Directions | Copy each line below containing "online".

── Source information ──

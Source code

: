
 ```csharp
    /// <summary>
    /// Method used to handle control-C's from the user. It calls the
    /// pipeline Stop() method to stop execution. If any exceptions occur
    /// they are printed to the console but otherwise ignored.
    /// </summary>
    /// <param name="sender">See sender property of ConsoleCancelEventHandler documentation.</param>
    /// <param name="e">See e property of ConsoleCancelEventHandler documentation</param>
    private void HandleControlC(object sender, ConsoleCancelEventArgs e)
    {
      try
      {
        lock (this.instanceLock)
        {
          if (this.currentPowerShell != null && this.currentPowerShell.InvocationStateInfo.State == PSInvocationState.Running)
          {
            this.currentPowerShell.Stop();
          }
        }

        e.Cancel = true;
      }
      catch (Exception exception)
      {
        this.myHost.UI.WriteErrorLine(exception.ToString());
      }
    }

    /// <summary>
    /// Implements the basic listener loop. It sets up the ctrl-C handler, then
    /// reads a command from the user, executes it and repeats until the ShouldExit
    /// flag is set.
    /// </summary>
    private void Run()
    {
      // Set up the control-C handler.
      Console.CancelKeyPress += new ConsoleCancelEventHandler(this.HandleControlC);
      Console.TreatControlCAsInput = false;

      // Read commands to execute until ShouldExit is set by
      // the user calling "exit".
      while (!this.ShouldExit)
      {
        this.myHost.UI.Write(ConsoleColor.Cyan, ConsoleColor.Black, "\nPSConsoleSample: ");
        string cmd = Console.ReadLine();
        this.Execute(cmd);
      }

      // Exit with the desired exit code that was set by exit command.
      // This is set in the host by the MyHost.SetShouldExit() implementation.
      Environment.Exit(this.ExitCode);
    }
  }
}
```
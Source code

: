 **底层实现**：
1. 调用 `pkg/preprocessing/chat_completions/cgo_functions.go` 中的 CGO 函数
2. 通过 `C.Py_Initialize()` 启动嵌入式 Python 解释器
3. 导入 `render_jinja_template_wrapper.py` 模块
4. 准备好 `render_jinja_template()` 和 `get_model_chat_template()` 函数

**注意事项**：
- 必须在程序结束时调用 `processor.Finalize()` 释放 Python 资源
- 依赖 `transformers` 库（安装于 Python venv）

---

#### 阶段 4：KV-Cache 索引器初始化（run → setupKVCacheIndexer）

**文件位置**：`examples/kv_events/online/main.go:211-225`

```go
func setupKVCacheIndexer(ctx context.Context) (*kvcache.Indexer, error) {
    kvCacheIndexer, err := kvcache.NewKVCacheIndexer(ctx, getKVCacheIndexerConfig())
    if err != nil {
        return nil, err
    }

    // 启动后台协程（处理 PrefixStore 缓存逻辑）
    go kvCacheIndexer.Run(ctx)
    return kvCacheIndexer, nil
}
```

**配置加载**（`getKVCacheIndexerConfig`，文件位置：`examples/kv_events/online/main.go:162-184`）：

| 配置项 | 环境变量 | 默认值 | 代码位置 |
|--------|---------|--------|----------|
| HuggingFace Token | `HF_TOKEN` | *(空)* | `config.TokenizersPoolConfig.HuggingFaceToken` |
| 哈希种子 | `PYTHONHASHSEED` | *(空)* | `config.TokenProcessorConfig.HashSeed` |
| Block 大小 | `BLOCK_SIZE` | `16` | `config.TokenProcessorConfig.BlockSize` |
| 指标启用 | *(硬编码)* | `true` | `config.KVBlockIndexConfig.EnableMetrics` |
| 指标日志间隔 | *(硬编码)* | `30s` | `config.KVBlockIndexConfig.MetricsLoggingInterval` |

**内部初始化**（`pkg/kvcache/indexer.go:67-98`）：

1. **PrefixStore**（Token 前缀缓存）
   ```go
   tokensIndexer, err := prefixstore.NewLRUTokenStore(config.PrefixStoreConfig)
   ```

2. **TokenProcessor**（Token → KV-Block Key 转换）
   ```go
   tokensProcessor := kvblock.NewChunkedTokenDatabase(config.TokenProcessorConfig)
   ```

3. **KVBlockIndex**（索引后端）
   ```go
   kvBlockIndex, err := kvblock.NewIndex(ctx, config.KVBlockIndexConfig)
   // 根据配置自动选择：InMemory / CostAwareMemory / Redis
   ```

───

Response below |
**文件位置**：`examples/kv_events/online/main.go:211-225`
**配置加载**（`getKVCacheIndexerConfig`，文件位置：`examples/kv_events/online/main.go:162-184`）：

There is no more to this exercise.